Suspected Bribery Exposed At Jerusalem’s Rabbinical Court

A. was losing the fight for custody over his children at the Jerusalem Rabbinical Court until Rabbi Saar Mizrachi, a clerk at the court, offered to help him – in return for thousands of shekels in bribes. A. had no choice but to pay, until he had enough, recorded his incriminating conversations with another clerk, Yaakov Sebag, and turned to the police.

This investigative report, which has turned into a covert police investigation after exposing a serious suspected bribery affair at the Rabbinical Court in Jerusalem, leading to the arrest of two suspects, was born out of the plight of one man, A., who turned into a state witness and, according to police, was even able to document the incriminating transfer of money.

The two suspects in the affair are Rabbi Saar Mizrachi and Yaakov Sebag.

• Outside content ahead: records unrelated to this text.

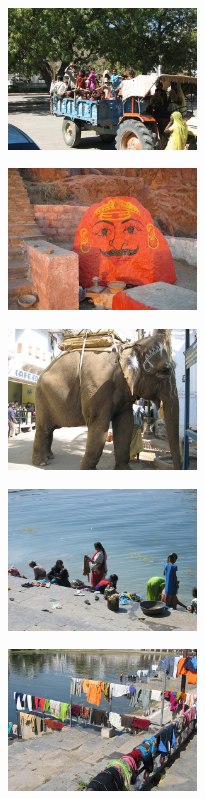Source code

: \begin{multicols}{2}
\smallbreak
\hspace*{-0.65cm}
\includegraphics[width=5cm]{articles/Il-commence-a-faire-chaud/scolaire.jpg}
\smallbreak

\smallbreak
\hspace*{-0.65cm}
\includegraphics[width=5cm]{articles/Il-commence-a-faire-chaud/bonhommerouge.jpg}
\smallbreak

\smallbreak
\hspace*{-0.65cm}
\includegraphics[width=5cm]{articles/Il-commence-a-faire-chaud/elephant.jpg}
\smallbreak

\smallbreak
\hspace*{-0.65cm}
\includegraphics[width=5cm]{articles/Il-commence-a-faire-chaud/linge.jpg}
\smallbreak

\smallbreak
\hspace*{-0.65cm}
\includegraphics[width=5cm]{articles/Il-commence-a-faire-chaud/seche.jpg}
\smallbreak


\end{multicols}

Mizrachi, who is suspected of brokering bribes, fraudulently obtaining benefits and obstruction of justice, is a close associate of Rabbi Eliyahu Abergel, the chief judge at Jerusalem’s Rabbinical Court, who is also expected to be appointed to a higher court.

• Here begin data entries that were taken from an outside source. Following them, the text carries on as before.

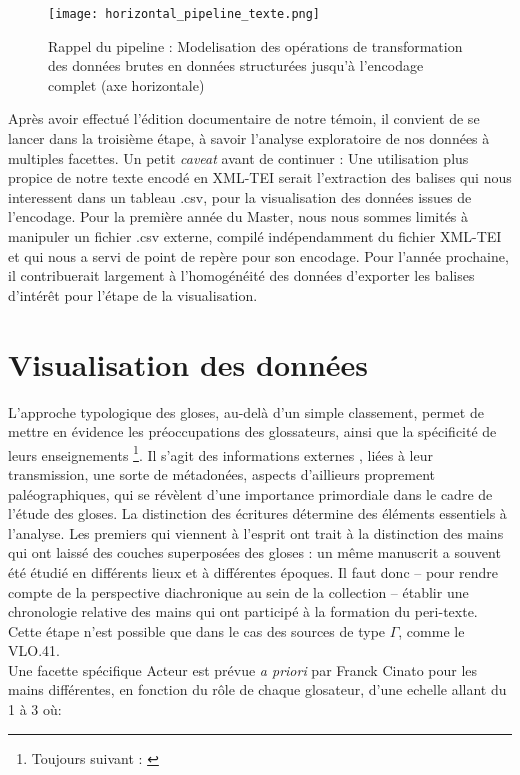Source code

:\documentclass[a4paper, twoside, 12pt]{book}
\begin{document}
\begin{figure}[H]
    \centering
    \texttt{[image: horizontal\_pipeline\_texte.png]}
    \caption{ Rappel du pipeline  : Modelisation des opérations de transformation des données brutes en données structurées jusqu'à l'encodage complet (axe horizontale)}
\end{figure}


Après avoir effectué l'édition documentaire de notre témoin, il convient de se lancer dans la troisième étape, à savoir l'analyse exploratoire de nos données à multiples facettes. Un petit \textit{caveat} avant de continuer : Une utilisation plus propice de notre texte encodé en XML-TEI serait l'extraction des balises qui nous interessent dans un tableau .csv, pour la visualisation des données issues de l'encodage. Pour la première année du Master, nous nous sommes limités à manipuler un fichier .csv externe, compilé indépendamment du fichier XML-TEI et qui nous a servi de point de repère pour son encodage. Pour l'année prochaine, il contribuerait largement à l'homogénéité des données d'exporter les balises d'intérêt pour l'étape de la visualisation.


\section{Visualisation des données}


L’approche typologique des gloses, au-delà d’un simple classement, permet de mettre en évidence les préoccupations des glossateurs, ainsi que la spécificité de leurs enseignements \footnote{Toujours suivant : \cite{cinato2011perspectives}}. Il s’agit des informations \og{} externes \fg{}, liées à leur transmission, une sorte de métadonées, aspects d'aillieurs proprement paléographiques, qui se révèlent d’une importance primordiale dans le cadre de l’étude des gloses. La distinction des écritures détermine des éléments essentiels à l’analyse. Les premiers qui viennent à l’esprit ont trait à la distinction des mains qui ont laissé des couches superposées des gloses : un même manuscrit a souvent été étudié en différents lieux et à différentes époques. Il faut donc – pour rendre compte de la perspective diachronique au sein de la collection – établir une chronologie relative des mains qui ont participé à la formation du peri-texte. Cette étape n’est possible que dans le cas des sources de type $\Gamma$, comme le VLO.41. \\

Une facette spécifique \og{} Acteur \fg{} est prévue \textit{a priori} par Franck Cinato pour les mains différentes, en fonction du rôle de chaque glosateur, d'une echelle allant du 1 à 3 où:
\end{document}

Sebag, who is suspected of bribery, obstruction of justice and fraudulently obtaining benefits in aggravated circumstances, is a court scribe and the secretary of the judges’ panel headed by Rabbi Abergel.

On Thursday, the Jerusalem Magistrate’s Court extended Sebag’s remand until Sunday. Based on the documents filed by police, the judge determined that “a reasonable suspicion arises that Sebag received bribes in order to change court decisions” on Get (divorce), custody, visitation rights, state of exit orders and legal guarantees.

“The world is coming down on me, bribery at the Rabbinical Court?” A. told us several weeks ago. A.’s complicated divorce procedure, which includes the dividing of property and custody over the children, was being heard by the Jerusalem Rabbinical Court. “I was sitting in the court’s hallway, and all of a sudden Rabbi Saar Mizrachi walks up to me. I knew him from before. He saw I was in despair and asked how he could help.

“I told him about the difficulties I was experiencing with the court and how my children were in danger. I told him I felt the court was biased against me and won’t allow me or my rabbinical advocate to even make our claims properly. He went in to talk to the judges panel’s secretary, Yaakov Sebag, and after a while he came back and led me to understand that money would help, and that if I wanted things to start being in my favor, I had no choice but to bribe. Without much of a choice, I gave him a thousand shekels in cash on the spot. I went home devastated. I committed grave acts, to get the most basic justice.”

This encounter happened at the end of 2014 and A. says it dragged him into a whirlwind affair of bribery, during which he was repeatedly required to hand out envelopes of cash. About a month ago, before turning into a state witness, he decided to expose the story and came to us with his version, backed with documents and recordings. After he contacted Yedioth Ahronoth, the Jerusalem Police’s Anti-Fraud Unit launched a covert investigation into the matter.

A nice bowl of fruit and envelopes full of money

“After I gave him a bribe for the first time, a game of ping-pong started,” he says. “I put the money, a decision in my favor is made, suddenly something changes and Rabbi Saar is asking for more money. It continued this way for a time. In total, I gave him close to ten thousand shekels. At this point I didn’t know where the money was going and I didn’t care very much. I was in the midst of a fight for my children. The fight over the property did not bother me as much as the fight for custody over the children.”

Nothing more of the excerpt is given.